In doing so, he laid out the contours of an argument about civil liberties, states’ rights and fiscal priorities that could prove key to whether the next Republican-controlled Congress moves to block Initiative 71, the voter-approved measure that could lead to legal sales of marijuana in the nation’s capital.
“This is great, usually on D.C. issues we’re standing up here by ourselves,” said Del. Eleanor Holmes Norton (D), the District’s nonvoting member of the House. She nodded excitedly to Rohrabacher’s appearance at the news conference, which she called to urge Congress to not block the D.C. measure.
The initiative, backed by almost seven in 10 D.C. voters, would legalize possession and home cultivation. D.C. Mayor-elect Muriel E. Bowser (D) wants a companion measure sent to Congress allowing for the legal sale and taxation of the plant, akin to the regulation of alcohol.
Under the District’s convoluted layer of federal oversight, the next Congress will have at least a month to decide whether to disapprove those measures.
Anytime after that, conservative members could attach amendments to budget bills to preclude the District from spending its own money to carry out legalization, thereby reverting the District to stricter federal drug laws.
Rohrabacher co-sponsored a measure, which passed the House 219 to 189 in May, that would protect states’ rights to administer medical marijuana programs.
Rep. Jared Polis (D-Colo.) said he believes the bipartisan vote in favor of that amendment demonstrated that a “working majority” already exists in the Republican-controlled House to support loosening federal marijuana rules and could beat back efforts to upend the D.C. measure.
Holmes Norton said she wasn’t so sure and remained more cautious. “Everything starts over with the next Congress; anything could happen,” she said, even as she, too, called on Republicans to respect the will of D.C. voters.
It was Rohrabacher’s message that might carry the most weight. He urged fellow Republicans to rethink loosening marijuana laws:
“The fundamental principles are individual liberty, which Republicans have always talked about; limited government, which Republicans have always talked about; the doctor-patient relationship, which, of course, we have been stressing a lot about lately; and of course, states’ rights,” he said.
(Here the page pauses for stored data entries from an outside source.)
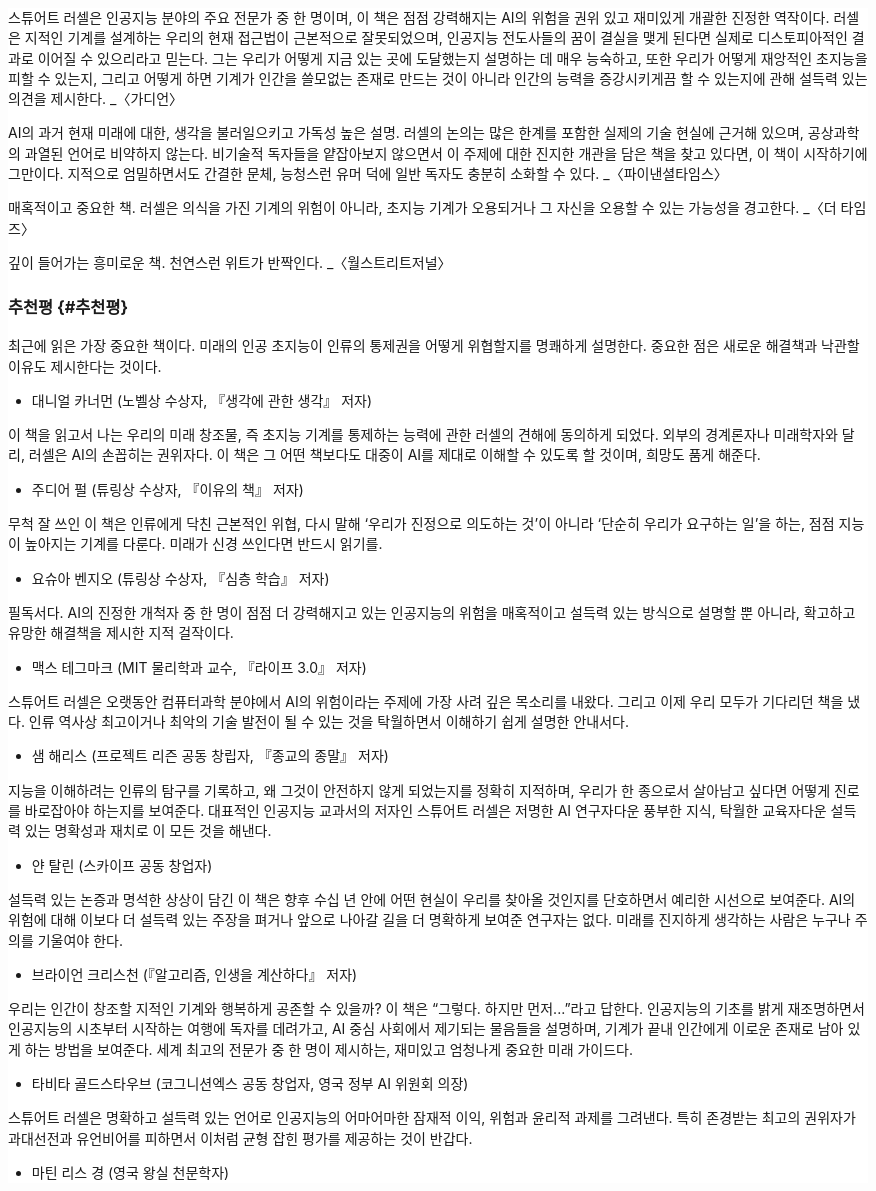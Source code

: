 스튜어트 러셀은 인공지능 분야의 주요 전문가 중 한 명이며, 이 책은 점점 강력해지는 AI의 위험을 권위 있고 재미있게 개괄한 진정한 역작이다. 러셀은 지적인 기계를 설계하는 우리의 현재 접근법이 근본적으로 잘못되었으며, 인공지능 전도사들의 꿈이 결실을 맺게 된다면 실제로 디스토피아적인 결과로 이어질 수 있으리라고 믿는다. 그는 우리가 어떻게 지금 있는 곳에 도달했는지 설명하는 데 매우 능숙하고, 또한 우리가 어떻게 재앙적인 초지능을 피할 수 있는지, 그리고 어떻게 하면 기계가 인간을 쓸모없는 존재로 만드는 것이 아니라 인간의 능력을 증강시키게끔 할 수 있는지에 관해 설득력 있는 의견을 제시한다. \_〈가디언〉

AI의 과거 현재 미래에 대한, 생각을 불러일으키고 가독성 높은 설명. 러셀의 논의는 많은 한계를 포함한 실제의 기술 현실에 근거해 있으며, 공상과학의 과열된 언어로 비약하지 않는다. 비기술적 독자들을 얕잡아보지 않으면서 이 주제에 대한 진지한 개관을 담은 책을 찾고 있다면, 이 책이 시작하기에 그만이다. 지적으로 엄밀하면서도 간결한 문체, 능청스런 유머 덕에 일반 독자도 충분히 소화할 수 있다. \_〈파이낸셜타임스〉

매혹적이고 중요한 책. 러셀은 의식을 가진 기계의 위험이 아니라, 초지능 기계가 오용되거나 그 자신을 오용할 수 있는 가능성을 경고한다. \_〈더 타임즈〉

깊이 들어가는 흥미로운 책. 천연스런 위트가 반짝인다. \_〈월스트리트저널〉


### 추천평 {#추천평}

최근에 읽은 가장 중요한 책이다. 미래의 인공 초지능이 인류의 통제권을 어떻게 위협할지를 명쾌하게 설명한다. 중요한 점은 새로운 해결책과 낙관할 이유도 제시한다는 것이다.

-   대니얼 카너먼 (노벨상 수상자, 『생각에 관한 생각』 저자)

이 책을 읽고서 나는 우리의 미래 창조물, 즉 초지능 기계를 통제하는 능력에 관한 러셀의 견해에 동의하게 되었다. 외부의 경계론자나 미래학자와 달리, 러셀은 AI의 손꼽히는 권위자다. 이 책은 그 어떤 책보다도 대중이 AI를 제대로 이해할 수 있도록 할 것이며, 희망도 품게 해준다.

-   주디어 펄 (튜링상 수상자, 『이유의 책』 저자)

무척 잘 쓰인 이 책은 인류에게 닥친 근본적인 위협, 다시 말해 ‘우리가 진정으로 의도하는 것’이 아니라 ‘단순히 우리가 요구하는 일’을 하는, 점점 지능이 높아지는 기계를 다룬다. 미래가 신경 쓰인다면 반드시 읽기를.

-   요슈아 벤지오 (튜링상 수상자, 『심층 학습』 저자)

필독서다. AI의 진정한 개척자 중 한 명이 점점 더 강력해지고 있는 인공지능의 위험을 매혹적이고 설득력 있는 방식으로 설명할 뿐 아니라, 확고하고 유망한 해결책을 제시한 지적 걸작이다.

-   맥스 테그마크 (MIT 물리학과 교수, 『라이프 3.0』 저자)

스튜어트 러셀은 오랫동안 컴퓨터과학 분야에서 AI의 위험이라는 주제에 가장 사려 깊은 목소리를 내왔다. 그리고 이제 우리 모두가 기다리던 책을 냈다. 인류 역사상 최고이거나 최악의 기술 발전이 될 수 있는 것을 탁월하면서 이해하기 쉽게 설명한 안내서다.

-   샘 해리스 (프로젝트 리즌 공동 창립자, 『종교의 종말』 저자)

지능을 이해하려는 인류의 탐구를 기록하고, 왜 그것이 안전하지 않게 되었는지를 정확히 지적하며, 우리가 한 종으로서 살아남고 싶다면 어떻게 진로를 바로잡아야 하는지를 보여준다. 대표적인 인공지능 교과서의 저자인 스튜어트 러셀은 저명한 AI 연구자다운 풍부한 지식, 탁월한 교육자다운 설득력 있는 명확성과 재치로 이 모든 것을 해낸다.

-   얀 탈린 (스카이프 공동 창업자)

설득력 있는 논증과 명석한 상상이 담긴 이 책은 향후 수십 년 안에 어떤 현실이 우리를 찾아올 것인지를 단호하면서 예리한 시선으로 보여준다. AI의 위험에 대해 이보다 더 설득력 있는 주장을 펴거나 앞으로 나아갈 길을 더 명확하게 보여준 연구자는 없다. 미래를 진지하게 생각하는 사람은 누구나 주의를 기울여야 한다.

-   브라이언 크리스천 (『알고리즘, 인생을 계산하다』 저자)

우리는 인간이 창조할 지적인 기계와 행복하게 공존할 수 있을까? 이 책은 “그렇다. 하지만 먼저...”라고 답한다. 인공지능의 기초를 밝게 재조명하면서 인공지능의 시초부터 시작하는 여행에 독자를 데려가고, AI 중심 사회에서 제기되는 물음들을 설명하며, 기계가 끝내 인간에게 이로운 존재로 남아 있게 하는 방법을 보여준다. 세계 최고의 전문가 중 한 명이 제시하는, 재미있고 엄청나게 중요한 미래 가이드다.

-   타비타 골드스타우브 (코그니션엑스 공동 창업자, 영국 정부 AI 위원회 의장)

스튜어트 러셀은 명확하고 설득력 있는 언어로 인공지능의 어마어마한 잠재적 이익, 위험과 윤리적 과제를 그려낸다. 특히 존경받는 최고의 권위자가 과대선전과 유언비어를 피하면서 이처럼 균형 잡힌 평가를 제공하는 것이 반갑다.

-   마틴 리스 경 (영국 왕실 천문학자)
Rohrabacher also said loosening marijuana laws should be a fiscal issue for Republicans.
“Some of us have come to the conclusion that it is counterproductive to the people of this country to have our limited resources, we’re $500 billion in debt every year . . . to put in jail someone who is smoking a weed in their back yard, or especially for medical purposes. It is a total waste of resources,” he said.
The 13-term House Republican won with his largest majority ever in the state’s 48th Congressional District on Nov. 4, beating his Democratic challenger by a margin of more than 2 to 1, and garnering more than 64 percent of the vote.
With Republicans holding a 56-44 registration advantage over Democrats, Rohrabacher said his overwhelming win proved that his position on marijuana didn’t cost him conservative voters. Instead, he said, it broadened his appeal.
“I think I probably received an extra 5 percent of the vote from people who would not have voted for me otherwise, because it’s a signal that, ‘Hey, I am not so much of a right-winger’ that you can’t talk to me on things,” he said.
“To my fellow Republicans, this is going to help you politically,” he summed up. “If I can’t appeal to you on your philosophical nature, come on over for just raw politics, the numbers are going this way now.”